**Data records**
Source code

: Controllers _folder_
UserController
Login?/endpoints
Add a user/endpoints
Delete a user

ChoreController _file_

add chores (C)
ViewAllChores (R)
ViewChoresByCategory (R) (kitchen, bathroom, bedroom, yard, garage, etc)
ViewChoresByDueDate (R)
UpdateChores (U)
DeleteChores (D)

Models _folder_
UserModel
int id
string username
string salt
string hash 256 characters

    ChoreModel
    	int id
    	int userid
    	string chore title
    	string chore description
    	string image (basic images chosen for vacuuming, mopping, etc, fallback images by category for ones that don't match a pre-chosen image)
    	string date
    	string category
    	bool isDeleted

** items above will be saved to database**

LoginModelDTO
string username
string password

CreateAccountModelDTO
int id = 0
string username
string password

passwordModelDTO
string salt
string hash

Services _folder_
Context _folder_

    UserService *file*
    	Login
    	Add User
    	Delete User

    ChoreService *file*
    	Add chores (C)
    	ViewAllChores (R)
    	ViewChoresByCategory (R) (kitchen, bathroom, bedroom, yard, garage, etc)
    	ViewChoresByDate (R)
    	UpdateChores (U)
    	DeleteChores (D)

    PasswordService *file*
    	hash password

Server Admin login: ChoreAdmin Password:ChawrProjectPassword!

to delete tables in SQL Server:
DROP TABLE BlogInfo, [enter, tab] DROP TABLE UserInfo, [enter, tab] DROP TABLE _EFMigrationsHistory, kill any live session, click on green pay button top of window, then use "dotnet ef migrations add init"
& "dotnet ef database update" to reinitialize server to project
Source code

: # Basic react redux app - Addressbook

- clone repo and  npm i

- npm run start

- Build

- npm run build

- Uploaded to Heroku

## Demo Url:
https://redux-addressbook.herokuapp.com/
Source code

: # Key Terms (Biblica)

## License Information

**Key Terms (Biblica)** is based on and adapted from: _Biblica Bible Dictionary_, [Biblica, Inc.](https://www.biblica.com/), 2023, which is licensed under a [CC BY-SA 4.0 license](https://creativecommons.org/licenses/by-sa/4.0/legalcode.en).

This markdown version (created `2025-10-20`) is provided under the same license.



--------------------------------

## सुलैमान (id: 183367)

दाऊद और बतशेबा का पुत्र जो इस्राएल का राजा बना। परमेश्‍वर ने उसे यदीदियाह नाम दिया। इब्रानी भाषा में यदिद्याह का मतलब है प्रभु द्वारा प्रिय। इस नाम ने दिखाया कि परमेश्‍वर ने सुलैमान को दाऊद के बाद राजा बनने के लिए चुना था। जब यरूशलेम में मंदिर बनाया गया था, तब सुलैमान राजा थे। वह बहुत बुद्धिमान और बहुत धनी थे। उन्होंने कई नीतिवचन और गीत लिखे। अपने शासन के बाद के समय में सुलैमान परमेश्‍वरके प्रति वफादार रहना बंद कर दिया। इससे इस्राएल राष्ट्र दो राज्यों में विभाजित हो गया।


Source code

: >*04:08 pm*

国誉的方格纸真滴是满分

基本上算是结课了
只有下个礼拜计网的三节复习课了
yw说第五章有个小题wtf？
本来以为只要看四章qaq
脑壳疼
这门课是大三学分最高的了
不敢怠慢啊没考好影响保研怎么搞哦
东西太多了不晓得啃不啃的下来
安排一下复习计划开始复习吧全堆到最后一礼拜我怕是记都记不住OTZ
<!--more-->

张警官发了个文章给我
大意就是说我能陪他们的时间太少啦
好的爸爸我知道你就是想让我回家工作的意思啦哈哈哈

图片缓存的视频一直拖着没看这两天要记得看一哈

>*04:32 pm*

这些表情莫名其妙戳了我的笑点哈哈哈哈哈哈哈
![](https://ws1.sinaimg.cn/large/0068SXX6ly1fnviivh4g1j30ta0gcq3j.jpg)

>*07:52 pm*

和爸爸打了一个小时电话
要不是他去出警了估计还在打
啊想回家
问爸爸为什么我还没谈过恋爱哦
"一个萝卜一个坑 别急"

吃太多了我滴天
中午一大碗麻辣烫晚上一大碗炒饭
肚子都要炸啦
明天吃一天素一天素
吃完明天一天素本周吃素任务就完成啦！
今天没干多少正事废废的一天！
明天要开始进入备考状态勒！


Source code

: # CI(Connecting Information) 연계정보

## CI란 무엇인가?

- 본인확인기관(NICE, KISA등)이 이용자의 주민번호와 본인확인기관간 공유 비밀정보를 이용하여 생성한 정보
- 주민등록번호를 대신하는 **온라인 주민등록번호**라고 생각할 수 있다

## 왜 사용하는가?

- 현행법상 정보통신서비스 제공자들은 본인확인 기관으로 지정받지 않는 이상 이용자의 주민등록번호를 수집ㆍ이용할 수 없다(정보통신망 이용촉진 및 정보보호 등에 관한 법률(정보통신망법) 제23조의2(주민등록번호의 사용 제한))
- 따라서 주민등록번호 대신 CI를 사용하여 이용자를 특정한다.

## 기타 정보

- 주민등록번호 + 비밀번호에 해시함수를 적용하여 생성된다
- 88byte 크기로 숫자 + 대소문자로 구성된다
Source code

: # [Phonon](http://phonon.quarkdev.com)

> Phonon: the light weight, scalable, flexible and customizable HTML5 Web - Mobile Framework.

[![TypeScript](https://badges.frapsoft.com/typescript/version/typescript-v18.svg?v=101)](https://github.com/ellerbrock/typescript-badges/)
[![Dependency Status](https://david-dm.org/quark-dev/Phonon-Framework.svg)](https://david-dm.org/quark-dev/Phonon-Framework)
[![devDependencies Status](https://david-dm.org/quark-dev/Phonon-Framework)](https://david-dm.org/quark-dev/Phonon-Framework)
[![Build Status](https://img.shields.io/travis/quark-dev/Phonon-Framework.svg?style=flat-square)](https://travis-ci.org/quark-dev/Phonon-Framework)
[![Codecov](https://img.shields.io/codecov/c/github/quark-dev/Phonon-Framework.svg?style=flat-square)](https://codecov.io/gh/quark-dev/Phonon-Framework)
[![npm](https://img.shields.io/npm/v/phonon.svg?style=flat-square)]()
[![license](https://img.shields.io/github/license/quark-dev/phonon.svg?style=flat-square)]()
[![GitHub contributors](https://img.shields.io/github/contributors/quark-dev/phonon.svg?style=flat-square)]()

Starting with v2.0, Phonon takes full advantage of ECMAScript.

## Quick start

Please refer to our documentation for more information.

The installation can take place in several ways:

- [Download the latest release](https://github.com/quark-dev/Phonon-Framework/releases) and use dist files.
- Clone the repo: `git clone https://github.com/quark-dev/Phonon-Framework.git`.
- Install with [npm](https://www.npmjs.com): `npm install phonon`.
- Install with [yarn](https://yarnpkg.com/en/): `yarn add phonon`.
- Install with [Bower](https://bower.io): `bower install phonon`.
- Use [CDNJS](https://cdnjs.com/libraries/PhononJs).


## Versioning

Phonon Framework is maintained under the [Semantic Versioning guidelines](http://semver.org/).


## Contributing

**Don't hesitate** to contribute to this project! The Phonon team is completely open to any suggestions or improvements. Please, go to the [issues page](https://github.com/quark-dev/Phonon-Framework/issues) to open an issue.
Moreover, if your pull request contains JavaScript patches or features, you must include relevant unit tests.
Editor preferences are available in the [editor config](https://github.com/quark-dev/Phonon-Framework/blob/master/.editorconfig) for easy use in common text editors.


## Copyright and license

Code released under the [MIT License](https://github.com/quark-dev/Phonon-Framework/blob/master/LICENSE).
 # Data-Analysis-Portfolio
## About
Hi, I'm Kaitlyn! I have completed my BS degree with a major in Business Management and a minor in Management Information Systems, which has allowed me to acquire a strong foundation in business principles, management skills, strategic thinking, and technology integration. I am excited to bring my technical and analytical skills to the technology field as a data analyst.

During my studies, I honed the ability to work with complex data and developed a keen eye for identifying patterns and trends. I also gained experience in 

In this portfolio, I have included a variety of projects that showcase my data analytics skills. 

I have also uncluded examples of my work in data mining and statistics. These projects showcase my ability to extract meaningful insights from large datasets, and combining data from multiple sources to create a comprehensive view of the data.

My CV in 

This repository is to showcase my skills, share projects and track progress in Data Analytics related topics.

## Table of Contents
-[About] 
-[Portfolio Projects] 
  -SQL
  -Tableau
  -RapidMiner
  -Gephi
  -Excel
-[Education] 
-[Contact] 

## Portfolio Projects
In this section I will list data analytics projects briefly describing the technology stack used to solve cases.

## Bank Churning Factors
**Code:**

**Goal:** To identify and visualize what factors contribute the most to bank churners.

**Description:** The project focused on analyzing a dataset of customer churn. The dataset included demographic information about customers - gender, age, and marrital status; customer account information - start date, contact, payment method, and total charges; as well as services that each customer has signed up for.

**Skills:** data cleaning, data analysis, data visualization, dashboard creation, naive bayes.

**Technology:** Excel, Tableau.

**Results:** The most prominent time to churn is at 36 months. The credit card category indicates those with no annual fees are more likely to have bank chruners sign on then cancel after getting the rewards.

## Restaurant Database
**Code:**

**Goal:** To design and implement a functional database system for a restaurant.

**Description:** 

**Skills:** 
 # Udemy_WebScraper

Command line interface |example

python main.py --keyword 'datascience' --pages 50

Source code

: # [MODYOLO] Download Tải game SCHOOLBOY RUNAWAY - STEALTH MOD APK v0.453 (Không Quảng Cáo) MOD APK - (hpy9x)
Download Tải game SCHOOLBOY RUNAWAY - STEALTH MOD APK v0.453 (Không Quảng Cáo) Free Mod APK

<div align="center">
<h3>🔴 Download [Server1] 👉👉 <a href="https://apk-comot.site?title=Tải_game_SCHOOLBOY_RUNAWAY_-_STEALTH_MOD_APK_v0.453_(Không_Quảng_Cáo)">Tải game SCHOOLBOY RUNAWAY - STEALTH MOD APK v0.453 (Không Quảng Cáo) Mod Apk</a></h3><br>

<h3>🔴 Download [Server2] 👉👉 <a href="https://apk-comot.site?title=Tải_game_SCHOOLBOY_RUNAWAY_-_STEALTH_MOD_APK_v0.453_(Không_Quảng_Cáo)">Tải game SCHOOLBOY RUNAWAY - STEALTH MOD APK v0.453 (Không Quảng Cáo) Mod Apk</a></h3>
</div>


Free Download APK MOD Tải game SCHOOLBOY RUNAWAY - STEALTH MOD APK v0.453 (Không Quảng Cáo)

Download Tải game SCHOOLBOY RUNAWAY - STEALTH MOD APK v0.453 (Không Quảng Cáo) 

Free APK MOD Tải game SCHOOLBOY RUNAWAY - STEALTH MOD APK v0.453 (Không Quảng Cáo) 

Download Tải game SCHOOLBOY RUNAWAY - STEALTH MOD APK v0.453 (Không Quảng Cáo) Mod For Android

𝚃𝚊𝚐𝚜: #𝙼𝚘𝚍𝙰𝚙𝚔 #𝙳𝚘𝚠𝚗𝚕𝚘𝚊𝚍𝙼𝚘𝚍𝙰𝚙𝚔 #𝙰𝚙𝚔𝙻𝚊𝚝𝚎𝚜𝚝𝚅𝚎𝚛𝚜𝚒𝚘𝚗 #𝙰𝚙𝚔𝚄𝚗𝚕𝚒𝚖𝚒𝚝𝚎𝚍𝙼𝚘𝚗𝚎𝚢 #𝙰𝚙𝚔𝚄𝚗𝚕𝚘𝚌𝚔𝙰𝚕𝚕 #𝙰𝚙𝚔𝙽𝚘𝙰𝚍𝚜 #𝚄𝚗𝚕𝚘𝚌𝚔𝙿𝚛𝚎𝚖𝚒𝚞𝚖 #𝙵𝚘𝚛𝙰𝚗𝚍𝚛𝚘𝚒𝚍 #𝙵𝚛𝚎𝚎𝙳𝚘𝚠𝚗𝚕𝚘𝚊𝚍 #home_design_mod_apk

**Action item**
Find each line above with the string "yard", then report how many there are. Write only the number.

**Written response**
2